- PROBLEM TO WORK ON -
Using the entries below, write out the line with "<NA> -13.977 -15.201", the line with "<NA> -17.185 -17.880", and every line in between, exactly as each is written.
---
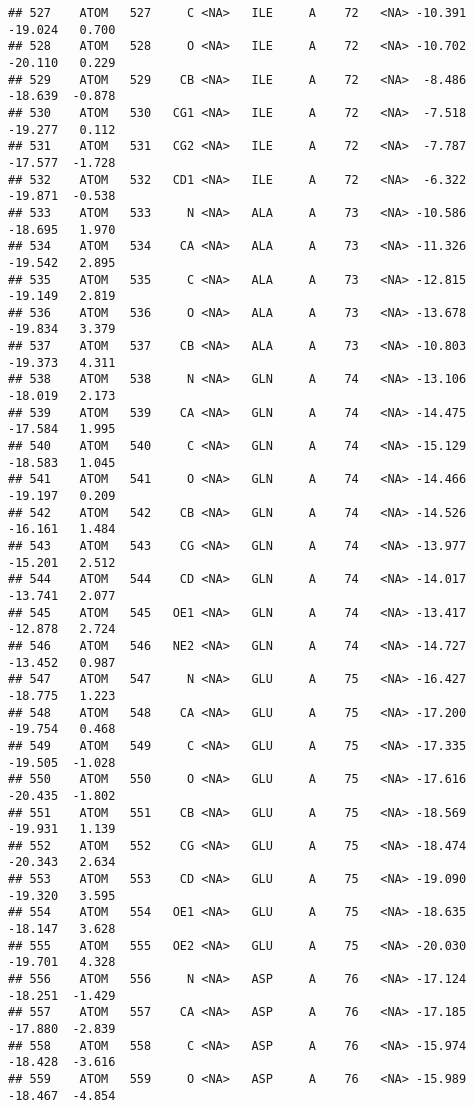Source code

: \documentclass[
]{article}
\begin{document}
\begin{verbatim}
## 527    ATOM   527     C <NA>   ILE     A    72   <NA> -10.391 -19.024   0.700
## 528    ATOM   528     O <NA>   ILE     A    72   <NA> -10.702 -20.110   0.229
## 529    ATOM   529    CB <NA>   ILE     A    72   <NA>  -8.486 -18.639  -0.878
## 530    ATOM   530   CG1 <NA>   ILE     A    72   <NA>  -7.518 -19.277   0.112
## 531    ATOM   531   CG2 <NA>   ILE     A    72   <NA>  -7.787 -17.577  -1.728
## 532    ATOM   532   CD1 <NA>   ILE     A    72   <NA>  -6.322 -19.871  -0.538
## 533    ATOM   533     N <NA>   ALA     A    73   <NA> -10.586 -18.695   1.970
## 534    ATOM   534    CA <NA>   ALA     A    73   <NA> -11.326 -19.542   2.895
## 535    ATOM   535     C <NA>   ALA     A    73   <NA> -12.815 -19.149   2.819
## 536    ATOM   536     O <NA>   ALA     A    73   <NA> -13.678 -19.834   3.379
## 537    ATOM   537    CB <NA>   ALA     A    73   <NA> -10.803 -19.373   4.311
## 538    ATOM   538     N <NA>   GLN     A    74   <NA> -13.106 -18.019   2.173
## 539    ATOM   539    CA <NA>   GLN     A    74   <NA> -14.475 -17.584   1.995
## 540    ATOM   540     C <NA>   GLN     A    74   <NA> -15.129 -18.583   1.045
## 541    ATOM   541     O <NA>   GLN     A    74   <NA> -14.466 -19.197   0.209
## 542    ATOM   542    CB <NA>   GLN     A    74   <NA> -14.526 -16.161   1.484
## 543    ATOM   543    CG <NA>   GLN     A    74   <NA> -13.977 -15.201   2.512
## 544    ATOM   544    CD <NA>   GLN     A    74   <NA> -14.017 -13.741   2.077
## 545    ATOM   545   OE1 <NA>   GLN     A    74   <NA> -13.417 -12.878   2.724
## 546    ATOM   546   NE2 <NA>   GLN     A    74   <NA> -14.727 -13.452   0.987
## 547    ATOM   547     N <NA>   GLU     A    75   <NA> -16.427 -18.775   1.223
## 548    ATOM   548    CA <NA>   GLU     A    75   <NA> -17.200 -19.754   0.468
## 549    ATOM   549     C <NA>   GLU     A    75   <NA> -17.335 -19.505  -1.028
## 550    ATOM   550     O <NA>   GLU     A    75   <NA> -17.616 -20.435  -1.802
## 551    ATOM   551    CB <NA>   GLU     A    75   <NA> -18.569 -19.931   1.139
## 552    ATOM   552    CG <NA>   GLU     A    75   <NA> -18.474 -20.343   2.634
## 553    ATOM   553    CD <NA>   GLU     A    75   <NA> -19.090 -19.320   3.595
## 554    ATOM   554   OE1 <NA>   GLU     A    75   <NA> -18.635 -18.147   3.628
## 555    ATOM   555   OE2 <NA>   GLU     A    75   <NA> -20.030 -19.701   4.328
## 556    ATOM   556     N <NA>   ASP     A    76   <NA> -17.124 -18.251  -1.429
## 557    ATOM   557    CA <NA>   ASP     A    76   <NA> -17.185 -17.880  -2.839
## 558    ATOM   558     C <NA>   ASP     A    76   <NA> -15.974 -18.428  -3.616
## 559    ATOM   559     O <NA>   ASP     A    76   <NA> -15.989 -18.467  -4.854

\end{verbatim}
\end{document}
---
- OUTPUT FOR THIS EXERCISE -
## 543    ATOM   543    CG <NA>   GLN     A    74   <NA> -13.977 -15.201   2.512
## 544    ATOM   544    CD <NA>   GLN     A    74   <NA> -14.017 -13.741   2.077
## 545    ATOM   545   OE1 <NA>   GLN     A    74   <NA> -13.417 -12.878   2.724
## 546    ATOM   546   NE2 <NA>   GLN     A    74   <NA> -14.727 -13.452   0.987
## 547    ATOM   547     N <NA>   GLU     A    75   <NA> -16.427 -18.775   1.223
## 548    ATOM   548    CA <NA>   GLU     A    75   <NA> -17.200 -19.754   0.468
## 549    ATOM   549     C <NA>   GLU     A    75   <NA> -17.335 -19.505  -1.028
## 550    ATOM   550     O <NA>   GLU     A    75   <NA> -17.616 -20.435  -1.802
## 551    ATOM   551    CB <NA>   GLU     A    75   <NA> -18.569 -19.931   1.139
## 552    ATOM   552    CG <NA>   GLU     A    75   <NA> -18.474 -20.343   2.634
## 553    ATOM   553    CD <NA>   GLU     A    75   <NA> -19.090 -19.320   3.595
## 554    ATOM   554   OE1 <NA>   GLU     A    75   <NA> -18.635 -18.147   3.628
## 555    ATOM   555   OE2 <NA>   GLU     A    75   <NA> -20.030 -19.701   4.328
## 556    ATOM   556     N <NA>   ASP     A    76   <NA> -17.124 -18.251  -1.429
## 557    ATOM   557    CA <NA>   ASP     A    76   <NA> -17.185 -17.880  -2.839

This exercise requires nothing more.